[What you have to do]:
Tally every line below where "agreement" appears, then report the total alone.

[Dataset entries]:
________________________

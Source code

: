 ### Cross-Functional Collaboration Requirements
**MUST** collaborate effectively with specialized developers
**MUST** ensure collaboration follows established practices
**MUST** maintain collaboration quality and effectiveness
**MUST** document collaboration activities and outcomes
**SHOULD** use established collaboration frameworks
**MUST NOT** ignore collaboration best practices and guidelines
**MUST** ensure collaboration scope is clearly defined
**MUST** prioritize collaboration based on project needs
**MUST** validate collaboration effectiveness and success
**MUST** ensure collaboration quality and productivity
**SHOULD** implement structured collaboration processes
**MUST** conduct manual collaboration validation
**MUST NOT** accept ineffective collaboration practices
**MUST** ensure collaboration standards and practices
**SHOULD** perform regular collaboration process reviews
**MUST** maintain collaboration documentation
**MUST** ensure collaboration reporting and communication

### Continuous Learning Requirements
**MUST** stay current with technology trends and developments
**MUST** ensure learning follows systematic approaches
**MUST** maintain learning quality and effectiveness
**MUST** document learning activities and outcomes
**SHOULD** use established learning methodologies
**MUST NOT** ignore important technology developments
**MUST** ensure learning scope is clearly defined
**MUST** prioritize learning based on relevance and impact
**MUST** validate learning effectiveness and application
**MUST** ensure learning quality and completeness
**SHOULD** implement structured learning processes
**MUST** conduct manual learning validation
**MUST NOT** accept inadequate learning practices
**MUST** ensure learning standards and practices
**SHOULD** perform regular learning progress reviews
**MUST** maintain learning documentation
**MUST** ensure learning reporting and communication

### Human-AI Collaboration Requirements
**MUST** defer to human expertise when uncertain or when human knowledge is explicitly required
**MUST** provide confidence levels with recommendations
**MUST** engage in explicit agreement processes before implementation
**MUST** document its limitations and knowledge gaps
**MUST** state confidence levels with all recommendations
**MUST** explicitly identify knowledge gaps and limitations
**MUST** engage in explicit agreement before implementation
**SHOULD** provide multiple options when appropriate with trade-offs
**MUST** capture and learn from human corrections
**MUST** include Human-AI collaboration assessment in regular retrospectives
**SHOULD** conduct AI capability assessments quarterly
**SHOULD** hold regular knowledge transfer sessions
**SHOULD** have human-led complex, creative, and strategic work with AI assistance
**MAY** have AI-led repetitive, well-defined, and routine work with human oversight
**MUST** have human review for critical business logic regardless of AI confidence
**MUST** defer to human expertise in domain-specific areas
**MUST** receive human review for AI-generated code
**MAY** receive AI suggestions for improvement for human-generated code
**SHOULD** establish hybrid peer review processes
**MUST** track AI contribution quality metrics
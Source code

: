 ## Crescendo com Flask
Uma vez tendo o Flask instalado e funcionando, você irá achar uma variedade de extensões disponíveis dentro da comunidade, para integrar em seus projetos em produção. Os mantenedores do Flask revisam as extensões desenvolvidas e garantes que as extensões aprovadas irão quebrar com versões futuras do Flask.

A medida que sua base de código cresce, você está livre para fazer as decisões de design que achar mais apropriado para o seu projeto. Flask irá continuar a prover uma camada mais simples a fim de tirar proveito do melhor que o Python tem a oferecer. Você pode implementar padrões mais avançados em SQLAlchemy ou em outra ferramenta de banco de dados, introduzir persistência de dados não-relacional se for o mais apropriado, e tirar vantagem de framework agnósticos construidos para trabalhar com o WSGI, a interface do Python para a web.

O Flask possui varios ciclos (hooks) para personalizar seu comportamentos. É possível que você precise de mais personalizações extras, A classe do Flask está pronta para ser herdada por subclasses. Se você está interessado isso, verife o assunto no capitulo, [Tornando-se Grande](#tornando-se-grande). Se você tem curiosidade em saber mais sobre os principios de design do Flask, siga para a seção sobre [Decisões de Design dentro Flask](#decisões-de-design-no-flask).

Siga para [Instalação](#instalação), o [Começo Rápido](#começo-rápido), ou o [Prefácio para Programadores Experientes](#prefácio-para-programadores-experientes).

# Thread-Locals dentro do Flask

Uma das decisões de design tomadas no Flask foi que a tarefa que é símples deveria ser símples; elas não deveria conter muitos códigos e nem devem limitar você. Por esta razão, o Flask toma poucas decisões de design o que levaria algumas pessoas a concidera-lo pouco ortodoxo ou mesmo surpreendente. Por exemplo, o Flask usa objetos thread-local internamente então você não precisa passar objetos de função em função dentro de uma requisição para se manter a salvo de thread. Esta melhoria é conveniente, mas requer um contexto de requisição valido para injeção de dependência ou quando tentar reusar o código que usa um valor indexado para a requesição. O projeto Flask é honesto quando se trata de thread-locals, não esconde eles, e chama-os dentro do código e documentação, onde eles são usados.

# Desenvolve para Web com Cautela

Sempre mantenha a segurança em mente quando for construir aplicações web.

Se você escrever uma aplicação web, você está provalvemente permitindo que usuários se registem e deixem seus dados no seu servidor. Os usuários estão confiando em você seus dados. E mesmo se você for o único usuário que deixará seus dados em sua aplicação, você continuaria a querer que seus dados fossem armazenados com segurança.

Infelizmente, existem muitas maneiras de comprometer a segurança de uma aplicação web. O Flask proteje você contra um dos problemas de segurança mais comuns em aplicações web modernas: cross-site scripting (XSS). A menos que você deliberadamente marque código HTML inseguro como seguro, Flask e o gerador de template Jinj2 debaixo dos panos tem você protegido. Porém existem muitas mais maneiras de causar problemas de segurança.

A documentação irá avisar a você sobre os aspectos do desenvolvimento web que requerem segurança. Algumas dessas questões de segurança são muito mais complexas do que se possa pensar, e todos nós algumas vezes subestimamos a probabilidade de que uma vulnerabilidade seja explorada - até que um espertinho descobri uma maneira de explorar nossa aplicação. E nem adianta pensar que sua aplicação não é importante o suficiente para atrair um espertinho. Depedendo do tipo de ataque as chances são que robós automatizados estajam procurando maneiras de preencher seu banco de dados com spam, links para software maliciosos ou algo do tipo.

________________________

[Answer for the task]:
2